The Tax Working Group's recommendations to the Government were released today. The group's key recommendations are:
• The company, top personal and trust tax rates should be aligned to improve integrity. "At the very least the trustee rate, top personal tax rate and rates for savings vehicles need to be aligned," says the report.
• The company tax rate needs to be competitive with other country's rates, particularly that in Australia. Balancing this factor against the integrity benefits of a fully aligned system will guide choices between an aligned and non-aligned system.
• The top personal tax rates should be reduced as part of an alignment strategy and to help growth. A reduction in personal tax rates across-the-board could be achieved as part of a package to compensate for any increase in GST.
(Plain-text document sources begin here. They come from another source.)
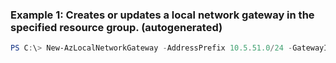 ### Example 1: Creates or updates a local network gateway in the specified resource group. (autogenerated)
```powershell
PS C:\> New-AzLocalNetworkGateway -AddressPrefix 10.5.51.0/24 -GatewayIpAddress {GatewayIpAddress} -Location westus -Name myLocalGW -ResourceGroupName MyResourceGroup
```

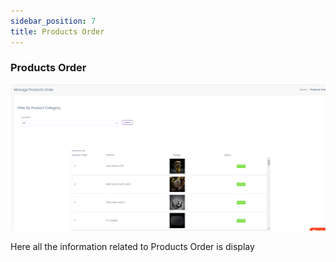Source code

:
 ```yaml
---
sidebar_position: 7
title: Products Order
---
```


### Products Order

![Products Order](/img/web/products_order.jpg)

Here all the information related to Products Order is display
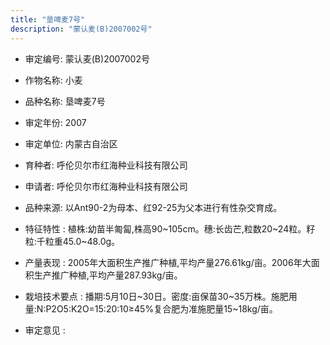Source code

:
 ```yaml
---
title: "垦啤麦7号"
description: "蒙认麦(B)2007002号"
---
```

* 审定编号:  蒙认麦(B)2007002号

*  作物名称:  小麦

*  品种名称:  垦啤麦7号

*  审定年份:  2007

*  审定单位:  内蒙古自治区

* 育种者:  呼伦贝尔市红海种业科技有限公司

*  申请者:  呼伦贝尔市红海种业科技有限公司

*  品种来源:  以Ant90-2为母本、红92-25为父本进行有性杂交育成。

*  特征特性 : 
植株:幼苗半匍匐,株高90~105cm。穗:长齿芒,粒数20~24粒。籽粒:千粒重45.0~48.0g。
 
*  产量表现 : 
2005年大面积生产推广种植,平均产量276.61kg/亩。2006年大面积生产推广种植,平均产量287.93kg/亩。

*  栽培技术要点 : 
播期:5月10日~30日。密度:亩保苗30~35万株。施肥用量:N:P2O5:K2O=15:20:10≥45%复合肥为准施肥量15~18kg/亩。

*  审定意见 : 


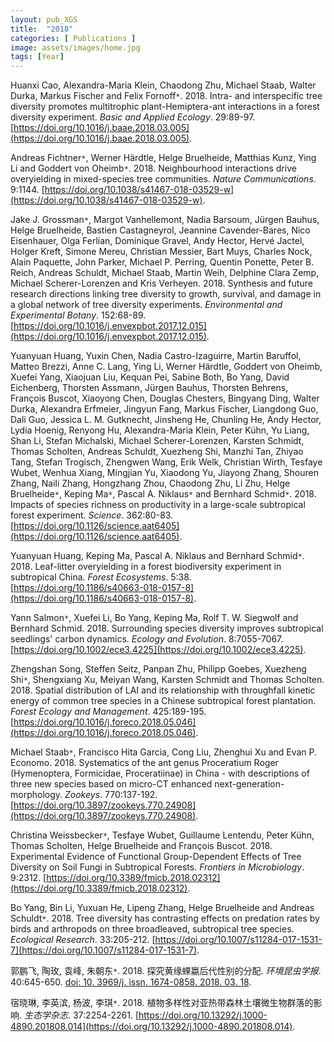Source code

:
 ```yaml
---
layout: pub_XGS
title:  "2018"
categories: [ Publications ]
image: assets/images/home.jpg
tags: [Year]
---
```

Huanxi Cao, Alexandra-Maria Klein, Chaodong Zhu, Michael Staab, Walter Durka, Markus Fischer and Felix Fornoff<code>&ast;</code>. 2018. Intra- and interspecific tree diversity promotes multitrophic plant-Hemiptera-ant interactions in a forest diversity experiment. *Basic and Applied Ecology*. 29:89-97. [https://doi.org/10.1016/j.baae.2018.03.005](https://doi.org/10.1016/j.baae.2018.03.005).


Andreas Fichtner<code>&ast;</code>, Werner Härdtle, Helge Bruelheide, Matthias Kunz, Ying Li and Goddert von Oheimb<code>&ast;</code>. 2018. Neighbourhood interactions drive overyielding in mixed-species tree communities. *Nature Communications*. 9:1144. [https://doi.org/10.1038/s41467-018-03529-w](https://doi.org/10.1038/s41467-018-03529-w).


Jake J. Grossman<code>&ast;</code>, Margot Vanhellemont, Nadia Barsoum, Jürgen Bauhus, Helge Bruelheide, Bastien Castagneyrol, Jeannine Cavender-Bares, Nico Eisenhauer, Olga Ferlian, Dominique Gravel, Andy Hector, Hervé Jactel, Holger Kreft, Simone Mereu, Christian Messier, Bart Muys, Charles Nock, Alain Paquette, John Parker, Michael P. Perring, Quentin Ponette, Peter B. Reich, Andreas Schuldt, Michael Staab, Martin Weih, Delphine Clara Zemp, Michael Scherer-Lorenzen and Kris Verheyen. 2018. Synthesis and future research directions linking tree diversity to growth, survival, and damage in a global network of tree diversity experiments. *Environmental and Experimental Botany*. 152:68-89. [https://doi.org/10.1016/j.envexpbot.2017.12.015](https://doi.org/10.1016/j.envexpbot.2017.12.015).


Yuanyuan Huang, Yuxin Chen, Nadia Castro-Izaguirre, Martin Baruffol, Matteo Brezzi, Anne C. Lang, Ying Li, Werner Härdtle, Goddert von Oheimb, Xuefei Yang, Xiaojuan Liu, Kequan Pei, Sabine Both, Bo Yang, David Eichenberg, Thorsten Assmann, Jürgen Bauhus, Thorsten Behrens, François Buscot, Xiaoyong Chen, Douglas Chesters, Bingyang Ding, Walter Durka, Alexandra Erfmeier, Jingyun Fang, Markus Fischer, Liangdong Guo, Dali Guo, Jessica L. M. Gutknecht, Jinsheng He, Chunling He, Andy Hector, Lydia Hoenig, Renyong Hu, Alexandra-Maria Klein, Peter Kühn, Yu Liang, Shan Li, Stefan Michalski, Michael Scherer-Lorenzen, Karsten Schmidt, Thomas Scholten, Andreas Schuldt, Xuezheng Shi, Manzhi Tan, Zhiyao Tang, Stefan Trogisch, Zhengwen Wang, Erik Welk, Christian Wirth, Tesfaye Wubet, Wenhua Xiang, Mingjian Yu, Xiaodong Yu, Jiayong Zhang, Shouren Zhang, Naili Zhang, Hongzhang Zhou, Chaodong Zhu, Li Zhu, Helge Bruelheide<code>&ast;</code>, Keping Ma<code>&ast;</code>, Pascal A. Niklaus<code>&ast;</code> and Bernhard Schmid<code>&ast;</code>. 2018. Impacts of species richness on productivity in a large-scale subtropical forest experiment. *Science*. 362:80-83. [https://doi.org/10.1126/science.aat6405](https://doi.org/10.1126/science.aat6405).


Yuanyuan Huang, Keping Ma, Pascal A. Niklaus and Bernhard Schmid<code>&ast;</code>. 2018. Leaf-litter overyielding in a forest biodiversity experiment in subtropical China. *Forest Ecosystems*. 5:38. [https://doi.org/10.1186/s40663-018-0157-8](https://doi.org/10.1186/s40663-018-0157-8).


Yann Salmon<code>&ast;</code>, Xuefei Li, Bo Yang, Keping Ma, Rolf T. W. Siegwolf and Bernhard Schmid. 2018. Surrounding species diversity improves subtropical seedlings' carbon dynamics. *Ecology and Evolution*. 8:7055-7067. [https://doi.org/10.1002/ece3.4225](https://doi.org/10.1002/ece3.4225).


Zhengshan Song, Steffen Seitz, Panpan Zhu, Philipp Goebes, Xuezheng Shi<code>&ast;</code>, Shengxiang Xu, Meiyan Wang, Karsten Schmidt and Thomas Scholten. 2018. Spatial distribution of LAI and its relationship with throughfall kinetic energy of common tree species in a Chinese subtropical forest plantation. *Forest Ecology and Management*. 425:189-195. [https://doi.org/10.1016/j.foreco.2018.05.046](https://doi.org/10.1016/j.foreco.2018.05.046).


Michael Staab<code>&ast;</code>, Francisco Hita Garcia, Cong Liu, Zhenghui Xu and Evan P. Economo. 2018. Systematics of the ant genus Proceratium Roger (Hymenoptera, Formicidae, Proceratiinae) in China - with descriptions of three new species based on micro-CT enhanced next-generation-morphology. *Zookeys*. 770:137-192. [https://doi.org/10.3897/zookeys.770.24908](https://doi.org/10.3897/zookeys.770.24908).


Christina Weissbecker<code>&ast;</code>, Tesfaye Wubet, Guillaume Lentendu, Peter Kühn, Thomas Scholten, Helge Bruelheide and François Buscot. 2018. Experimental Evidence of Functional Group-Dependent Effects of Tree Diversity on Soil Fungi in Subtropical Forests. *Frontiers in Microbiology*. 9:2312. [https://doi.org/10.3389/fmicb.2018.02312](https://doi.org/10.3389/fmicb.2018.02312).


Bo Yang, Bin Li, Yuxuan He, Lipeng Zhang, Helge Bruelheide and Andreas Schuldt<code>&ast;</code>. 2018. Tree diversity has contrasting effects on predation rates by birds and arthropods on three broadleaved, subtropical tree species. *Ecological Research*. 33:205-212. [https://doi.org/10.1007/s11284-017-1531-7](https://doi.org/10.1007/s11284-017-1531-7).


郭鹏飞, 陶玫, 袁峰, 朱朝东<code>&ast;</code>. 2018. 探究黄缘蜾蠃后代性别的分配. *环境昆虫学报*. 40:645-650. [doi: 10. 3969/j. issn. 1674-0858. 2018. 03. 18](https://www.cnki.com.cn/Article/CJFDTotal-KCTD201803018.htm).


宿晓琳, 李英滨, 杨波, 李琪<code>&ast;</code>. 2018. 植物多样性对亚热带森林土壤微生物群落的影响. *生态学杂志*. 37:2254-2261. [https://doi.org/10.13292/j.1000-4890.201808.014](https://doi.org/10.13292/j.1000-4890.201808.014).
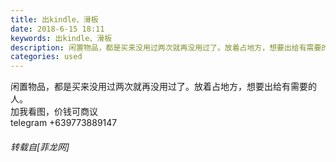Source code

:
 ```yaml
---
title: 出kindle、滑板
date: 2018-6-15 18:11
keywords: 出kindle、滑板
description: 闲置物品，都是买来没用过两次就再没用过了。放着占地方，想要出给有需要的人。加我看图，价钱可商议telegram +639773889147
categories: used
---
```

<td class="t_f" id="postmessage_1423616">

闲置物品，都是买来没用过两次就再没用过了。放着占地方，想要出给有需要的人。<br/>
加我看图，价钱可商议<br/>
telegram +639773889147</td>
###### 转载自[菲龙网]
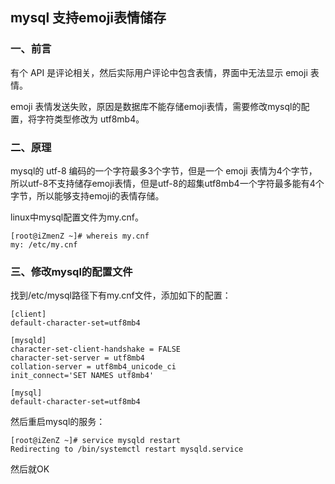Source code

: ## mysql 支持emoji表情储存

### 一、前言

有个 API 是评论相关，然后实际用户评论中包含表情，界面中无法显示 emoji 表情。

emoji 表情发送失败，原因是数据库不能存储emoji表情，需要修改mysql的配置，将字符类型修改为 utf8mb4。

### 二、原理
mysql的 utf-8 编码的一个字符最多3个字节，但是一个 emoji 表情为4个字节，所以utf-8不支持储存emoji表情，但是utf-8的超集utf8mb4一个字符最多能有4个字节，所以能够支持emoji的表情存储。

linux中mysql配置文件为my.cnf。
```
[root@iZmenZ ~]# whereis my.cnf
my: /etc/my.cnf
```

### 三、修改mysql的配置文件
找到/etc/mysql路径下有my.cnf文件，添加如下的配置：
```
[client]
default-character-set=utf8mb4

[mysqld]
character-set-client-handshake = FALSE
character-set-server = utf8mb4
collation-server = utf8mb4_unicode_ci
init_connect='SET NAMES utf8mb4'

[mysql]
default-character-set=utf8mb4
```

然后重启mysql的服务：
```
[root@iZenZ ~]# service mysqld restart
Redirecting to /bin/systemctl restart mysqld.service
```

然后就OK
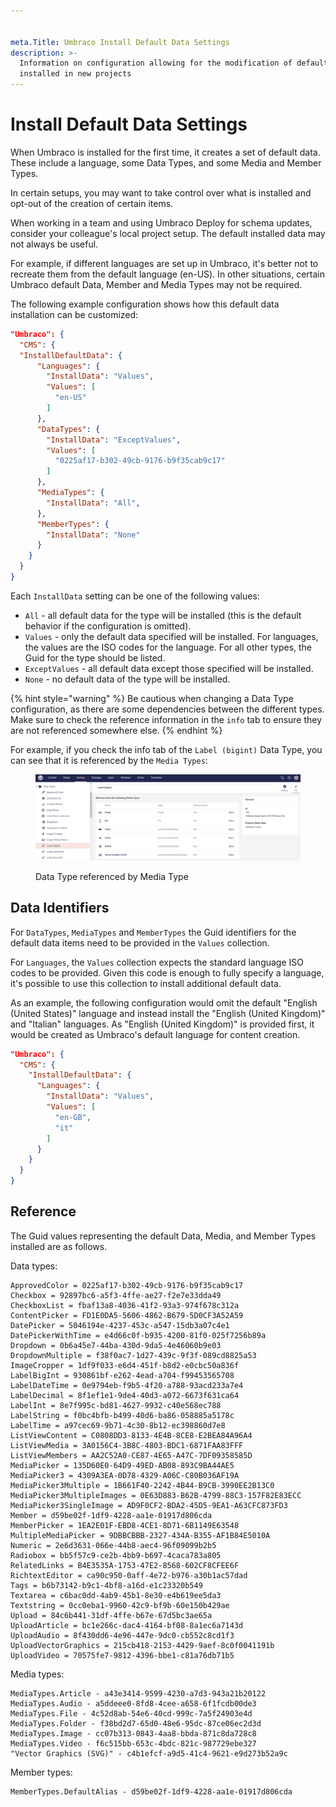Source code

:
 ```yaml
---


meta.Title: Umbraco Install Default Data Settings
description: >-
  Information on configuration allowing for the modification of default data
  installed in new projects
---
```


# Install Default Data Settings

When Umbraco is installed for the first time, it creates a set of default data. These include a language, some Data Types, and some Media and Member Types.

In certain setups, you may want to take control over what is installed and opt-out of the creation of certain items.

When working in a team and using Umbraco Deploy for schema updates, consider your colleague's local project setup. The default installed data may not always be useful.

For example, if different languages are set up in Umbraco, it's better not to recreate them from the default language (en-US). In other situations, certain Umbraco default Data, Member and Media Types may not be required.

The following example configuration shows how this default data installation can be customized:

```json
"Umbraco": {
  "CMS": {
  "InstallDefaultData": {
      "Languages": {
        "InstallData": "Values",
        "Values": [
          "en-US"
        ]
      },
      "DataTypes": {
        "InstallData": "ExceptValues",
        "Values": [
          "0225af17-b302-49cb-9176-b9f35cab9c17"
        ]
      },
      "MediaTypes": {
        "InstallData": "All",
      },
      "MemberTypes": {
        "InstallData": "None"
      }
    }
  }
}
```

Each `InstallData` setting can be one of the following values:

* `All` - all default data for the type will be installed (this is the default behavior if the configuration is omitted).
* `Values` - only the default data specified will be installed. For languages, the values are the ISO codes for the language. For all other types, the Guid for the type should be listed.
* `ExceptValues` - all default data except those specified will be installed.
* `None` - no default data of the type will be installed.

{% hint style="warning" %}
Be cautious when changing a Data Type configuration, as there are some dependencies between the different types. Make sure to check the reference information in the `info` tab to ensure they are not referenced somewhere else.
{% endhint %}

For example, if you check the info tab of the `Label (bigint)` Data Type, you can see that it is referenced by the `Media Types`:

<figure><img src="../../.gitbook/assets/ReferencedDataTypes.PNG" alt=""><figcaption><p>Data Type referenced by Media Type</p></figcaption></figure>

## Data Identifiers

For `DataTypes`, `MediaTypes` and `MemberTypes` the Guid identifiers for the default data items need to be provided in the `Values` collection.

For `Languages`, the `Values` collection expects the standard language ISO codes to be provided. Given this code is enough to fully specify a language, it's possible to use this collection to install additional default data.

As an example, the following configuration would omit the default "English (United States)" language and instead install the "English (United Kingdom)" and "Italian" languages. As "English (United Kingdom)" is provided first, it would be created as Umbraco's default language for content creation.

```json
"Umbraco": {
  "CMS": {
    "InstallDefaultData": {
      "Languages": {
        "InstallData": "Values",
        "Values": [
          "en-GB",
          "it"
        ]
      }
    }
  }
}
```

## Reference

The Guid values representing the default Data, Media, and Member Types installed are as follows.

Data types:

```none
ApprovedColor = 0225af17-b302-49cb-9176-b9f35cab9c17
Checkbox = 92897bc6-a5f3-4ffe-ae27-f2e7e33dda49
CheckboxList = fbaf13a8-4036-41f2-93a3-974f678c312a
ContentPicker = FD1E0DA5-5606-4862-B679-5D0CF3A52A59
DatePicker = 5046194e-4237-453c-a547-15db3a07c4e1
DatePickerWithTime = e4d66c0f-b935-4200-81f0-025f7256b89a
Dropdown = 0b6a45e7-44ba-430d-9da5-4e46060b9e03
DropdownMultiple = f38f0ac7-1d27-439c-9f3f-089cd8825a53
ImageCropper = 1df9f033-e6d4-451f-b8d2-e0cbc50a836f
LabelBigInt = 930861bf-e262-4ead-a704-f99453565708
LabelDateTime = 0e9794eb-f9b5-4f20-a788-93acd233a7e4
LabelDecimal = 8f1ef1e1-9de4-40d3-a072-6673f631ca64
LabelInt = 8e7f995c-bd81-4627-9932-c40e568ec788
LabelString = f0bc4bfb-b499-40d6-ba86-058885a5178c
LabelTime = a97cec69-9b71-4c30-8b12-ec398860d7e8
ListViewContent = C0808DD3-8133-4E4B-8CE8-E2BEA84A96A4
ListViewMedia = 3A0156C4-3B8C-4803-BDC1-6871FAA83FFF
ListViewMembers = AA2C52A0-CE87-4E65-A47C-7DF09358585D
MediaPicker = 135D60E0-64D9-49ED-AB08-893C9BA44AE5
MediaPicker3 = 4309A3EA-0D78-4329-A06C-C80B036AF19A
MediaPicker3Multiple = 1B661F40-2242-4B44-B9CB-3990EE2B13C0
MediaPicker3MultipleImages = 0E63D883-B62B-4799-88C3-157F82E83ECC
MediaPicker3SingleImage = AD9F0CF2-BDA2-45D5-9EA1-A63CFC873FD3
Member = d59be02f-1df9-4228-aa1e-01917d806cda
MemberPicker = 1EA2E01F-EBD8-4CE1-8D71-6B1149E63548
MultipleMediaPicker = 9DBBCBBB-2327-434A-B355-AF1B84E5010A
Numeric = 2e6d3631-066e-44b8-aec4-96f09099b2b5
Radiobox = bb5f57c9-ce2b-4bb9-b697-4caca783a805
RelatedLinks = B4E3535A-1753-47E2-8568-602CF8CFEE6F
RichtextEditor = ca90c950-0aff-4e72-b976-a30b1ac57dad
Tags = b6b73142-b9c1-4bf8-a16d-e1c23320b549
Textarea = c6bac0dd-4ab9-45b1-8e30-e4b619ee5da3
Textstring = 0cc0eba1-9960-42c9-bf9b-60e150b429ae
Upload = 84c6b441-31df-4ffe-b67e-67d5bc3ae65a
UploadArticle = bc1e266c-dac4-4164-bf08-8a1ec6a7143d
UploadAudio = 8f430dd6-4e96-447e-9dc0-cb552c8cd1f3
UploadVectorGraphics = 215cb418-2153-4429-9aef-8c0f0041191b
UploadVideo = 70575fe7-9812-4396-bbe1-c81a76db71b5
```

Media types:

```none
MediaTypes.Article - a43e3414-9599-4230-a7d3-943a21b20122
MediaTypes.Audio - a5ddeee0-8fd8-4cee-a658-6f1fcdb00de3
MediaTypes.File - 4c52d8ab-54e6-40cd-999c-7a5f24903e4d
MediaTypes.Folder - f38bd2d7-65d0-48e6-95dc-87ce06ec2d3d
MediaTypes.Image - cc07b313-0843-4aa8-bbda-871c8da728c8
MediaTypes.Video - f6c515bb-653c-4bdc-821c-987729ebe327
"Vector Graphics (SVG)" - c4b1efcf-a9d5-41c4-9621-e9d273b52a9c
```

Member types:

```none
MemberTypes.DefaultAlias - d59be02f-1df9-4228-aa1e-01917d806cda
```
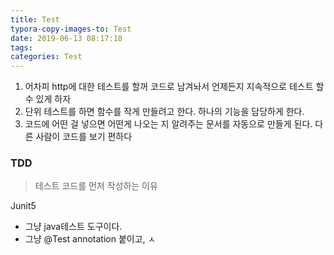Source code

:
 ```yaml
---
title: Test
typora-copy-images-to: Test
date: 2019-06-13 08:17:18
tags:
categories: Test
---
```


1. 어차피 http에 대한 테스트를 할꺼 코드로 남겨놔서 언제든지 지속적으로 테스트 할 수 있게 하자
2. 단위 테스트를 하면 함수를 작게 만들려고 한다. 하나의 기능을 담당하게 한다.
3. 코드에 어떤 걸 넣으면 어떤게 나오는 지 알려주는 문서를 자동으로 만들게 된다. 다른 사람이 코드를 보기 편하다

### TDD

> 테스트 코드를 먼저 작성하는 이유

Junit5

- 그냥 java테스트 도구이다.
- 그냥 @Test annotation 붙이고, ㅅ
• Increasing GST to 15 per cent would have merit on efficiency grounds, but any increase in the GST rate would require compensation to those on lower incomes, and the current GST base should be maintained.
• 'Base-broadening' is required to address some existing biases, to improve the system's efficiency and sustainability, and is necessary to maintain revenue levels if corporate and personal tax rates are reduced.
The majority of the TWG support detailed consideration of taxing returns from capital invested in residential rental properties on the basis of a 'risk-free rate of return' method.
• Most members of the group 'support the introduction of a low-rate land tax as a means of funding other tax rate reductions'.
• The Group also suggests a number of 'targeted options for base-broadening' should be considered for introduction relatively quickly.
These include: removing the 20 per cent depreciation loading on plant and equipment; removing tax depreciation on buildings if evidence shows they do not depreciate in value and; changing the thin capitalisation rules for foreign-owned companies.